Shimla, March 7 (IANS) The Congress in Himachal Pradesh on Monday slammed Indian cricket board secretary and BJP MP Anurag Thakur for double-speak on the issue of holding the World Twenty20 India-Pakistan match in Dharamsala, saying he had earlier opposed any cricketing ties with Pakistan.
Quoting Thakur's tweet last year -- Dawood in Karachi. Are you really serious about peace and you expect we'll play cricket with you? -- state Congress chief Sukhvinder Sukhu asked Thakur what had happened now that made him change his stance.
Sukhu said that on one hand, the Bharatiya Janata Party talks of nationalism but on the other, its leader Thakur is trying to justify the March 19 match in Dharamsala, some 250 km from the state capital.
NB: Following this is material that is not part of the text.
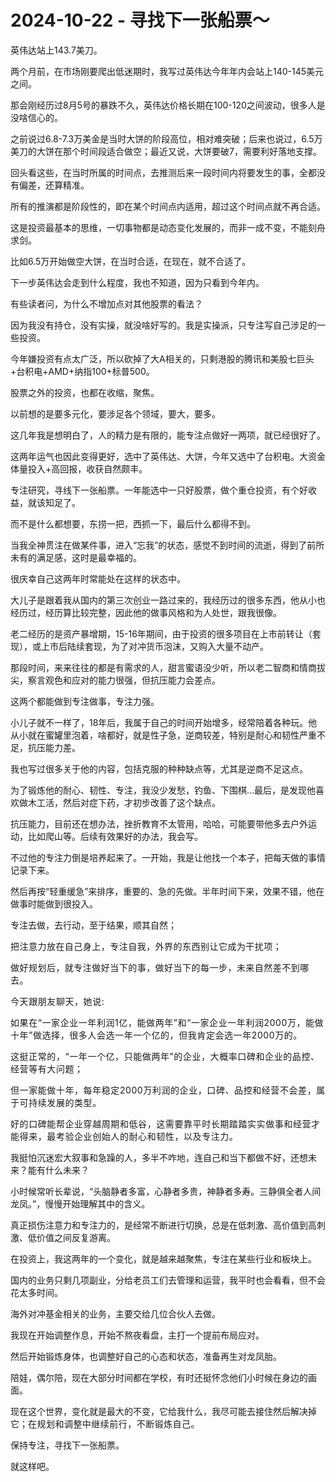 # 2024-10-22 - 寻找下一张船票～

<p style="visibility: visible;">英伟达站上143.7美刀。</p><p style="visibility: visible;">两个月前，在市场刚要爬出低迷期时，我写过英伟达今年年内会站上140-145美元之间。</p><p style="visibility: visible;"><span style="background-color: transparent; caret-color: var(--weui-BRAND); visibility: visible;">那会刚经历过8月5号的暴跌不久，英伟达价格长期在100-120之间波动，很多人是没啥信心的</span><span style="background-color: transparent; letter-spacing: 0.034em; caret-color: var(--weui-BRAND); visibility: visible;">。</span></p><p style="visibility: visible;">之前说过6.8-7.3万美金是当时大饼的阶段高位，相对难突破；后来也说过，6.5万美刀的大饼在那个时间段适合做空；最近又说，大饼要破7，需要利好落地支撑。</p><p style="visibility: visible;">回头看这些，在当时所属的时间点，去推测后来一段时间内将要发生的事，全都没有偏差，还算精准。</p><p dir="ltr" style="visibility: visible;">所有的推演都是阶段性的，即在某个时间点内适用，超过这个时间点就不再合适。</p><p dir="ltr" style="visibility: visible;">这是投资最基本的思维，一切事物都是动态变化发展的，而非一成不变，不能刻舟求剑。</p><p dir="ltr" style="visibility: visible;">比如6.5万开始做空大饼，在当时合适，在现在，就不合适了。</p><p style="visibility: visible;">下一步英伟达会走到什么程度，我也不知道，因为只看到今年内。</p><p style="visibility: visible;">有些读者问，为什么不增加点对其他股票的看法？</p><p style="visibility: visible;">因为我没有持仓，没有实操，就没啥好写的。我是实操派，只专注写自己涉足的一些投资。</p><p style="visibility: visible;">今年嫌投资有点太广泛，所以砍掉了大A相关的，只剩港股的腾讯和美股七巨头+台积电+AMD+纳指100+标普500。</p><p style="visibility: visible;">股票之外的投资，也都在收缩，聚焦。</p><p style="visibility: visible;">以前想的是要多元化，要涉足各个领域，要大，要多。</p><p style="visibility: visible;">这几年我是想明白了，人的精力是有限的，能专注点做好一两项，就已经很好了。</p><p style="visibility: visible;">这两年运气也因此变得更好，选中了英伟达、大饼，今年又选中了台积电。大资金体量投入+高回报，收获自然颇丰。</p><p style="visibility: visible;">专注研究，寻线下一张船票。一年能选中一只好股票，做个重仓投资，有个好收益，就该知足了。</p><p>而不是什么都想要，东捞一把，西抓一下，最后什么都得不到。</p><p>当我全神贯注在做某件事，进入“忘我”的状态，感觉不到时间的流逝，得到了前所未有的满足感，这时是最幸福的。</p><p>很庆幸自己这两年时常能处在这样的状态中。</p><p>大儿子是跟着我从国内的第三次创业一路过来的，我经历过的很多东西，他从小也经历过，经历算比较完整，因此他的做事风格和为人处世，跟我很像。</p><p>老二经历的是资产暴增期，15-16年期间，由于投资的很多项目在上市前转让（套现），或上市后陆续套现，为了对冲货币泡沫，又购入大量不动产。</p><p>那段时间，来来往往的都是有需求的人，甜言蜜语没少听，所以老二智商和情商拔尖，察言观色和应对的能力很强，但抗压能力会差点。</p><p>这两个都能做到专注做事，专注力强。</p><p>小儿子就不一样了，18年后，我属于自己的时间开始增多，经常陪着各种玩。他从小就在蜜罐里泡着，啥都好，就是性子急，逆商较差，特别是耐心和韧性严重不足，抗压能力差。</p><p>我也写过很多关于他的内容，包括克服的种种缺点等，尤其是逆商不足这点。</p><p>为了锻炼他的耐心、韧性、专注，我没少发愁，钓鱼、下围棋…最后，是发现他喜欢做木工活，然后对症下药，才初步改善了这个缺点。</p><p>抗压能力，目前还在想办法，挫折教育不太管用，哈哈，可能要带他多去户外运动，比如爬山等。后续有效果好的办法，我会写。</p><p>不过他的专注力倒是培养起来了。一开始，我是让他找一个本子，把每天做的事情记录下来。</p><p>然后再按“轻重缓急”来排序，重要的、急的先做。半年时间下来，效果不错，他在做事时能做到很投入。</p><p>专注去做，去行动，至于结果，顺其自然；</p><p><span style="background-color: transparent;caret-color: var(--weui-BRAND);letter-spacing: 0.034em;">把注意力放在自己身上，专注自我，外界的东西别让它成为干扰项；</span></p><p><span style="background-color: transparent;caret-color: var(--weui-BRAND);letter-spacing: 0.034em;">做好规划后，就专注做好当下的事，做好当下的每一步，未来自然差不到哪去。</span></p><p><span style="letter-spacing: 0.578px;">今天跟朋友聊天，她说:</span></p><p><span style="letter-spacing: 0.578px;">如果在“一家企业一年利润1亿，能做两年”和“一家企业一年利润2000万，能做十年”做选择，很多人会选一年一个亿的，</span><span style="letter-spacing: 0.578px;background-color: transparent;caret-color: var(--weui-BRAND);">但我肯定会选一年2000万的。</span></p><p><span style="letter-spacing: 0.578px;">这挺正常的，“一年一个亿，只能做两年”的企业，大概率口碑和企业的品控、经营等有大问题；</span></p><p><span style="letter-spacing: 0.578px;">但一家能做十年，每年稳定2000万利润的企业，口碑、品控和经营不会差，属于可持续发展的类型。</span></p><p><span style="letter-spacing: 0.578px;">好的口碑能帮企业穿越周期和低谷，这需要靠平时长期踏踏实实做事和经营才能得来，最考验企业创始人的耐心和韧性，以及专注力。</span></p><p>我挺怕沉迷宏大叙事和急躁的人，多半不咋地，连自己和当下都做不好，还想未来？能有什么未来？</p><p>小时候常听长辈说，“头脑静者多富，心静者多贵，神静者多寿。三静俱全者人间龙凤。”，慢慢开始理解其中的含义。</p><p>真正损伤注意力和专注力的，是经常不断进行切换，总是在低刺激、高价值到高刺激、低价值之间反复游离。</p><p>在投资上，我这两年的一个变化，就是越来越聚焦，专注在某些行业和板块上。</p><p>国内的业务只剩几项副业，分给老员工们去管理和运营，我平时也会看看，但不会花太多时间。</p><p>海外对冲基金相关的业务，主要交给几位合伙人去做。</p><p>我现在开始调整作息，开始不熬夜看盘，主打一个提前布局应对。</p><p>然后开始锻炼身体，也调整好自己的心态和状态，准备再生对龙凤胎。</p><p>陪娃，偶尔陪，现在大部分时间都在学校，有时还挺怀念他们小时候在身边的画面。</p><p>现在这个世界，变化就是最大的不变，它给我什么，我尽可能去接住然后解决掉它；<span style="font-size: var(--articleFontsize);letter-spacing: 0.034em;">在规划和调整中继续前行，不断锻炼自己。</span></p><p>保持专注，寻找下一张船票。</p><p style="margin-bottom: 0px;">就这样吧。</p><p style="display: none;"><mp-style-type data-value="3"></mp-style-type></p>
Thakur, who is also theBoard of Control for Cricket in India secretary, has said it would be "very difficult" to shift the proposed match from Dharamsala at this stage.
Chief Minister Virbhadra Singh has already advised Thakur to sort out the issue of security for the match with the agitating families of martyred soldiers, who are settled in Dharamsala in Kangra district, before the match.
Ex-servicemen League's state chief Vijai Singh Mankotia refused to relent on the opposition to the match.
"Terror and T20 cannot go together. There is no give and take in this issue. It's a question of sentiments of the soldiers, the families of martyrs and ex-servicemen," the former Congress minister said.
"Sentiments are flared. The match venue should be shifted. We are meeting on March 10 to discuss the issue again," Mankotia said.
Leaders of both the ruling Congress and the opposition BJP in Himachal Pradesh are united in their opposition to the Super 10 Group 2 match between India and Pakistan, keeping in mind the local sentiments against Pakistan.
While the chief minister has in a letter to union Home Minister Rajnath Singh asserted that the state government will not be able to provide security for the game, former chief minister and BJP leader Shanta Kumar wrote to Prime Minister Narendra Modi that the match should not be allowed in Dharamsala since it was home to hundreds of valiant jawans, families of martyrs and ex-servicemen.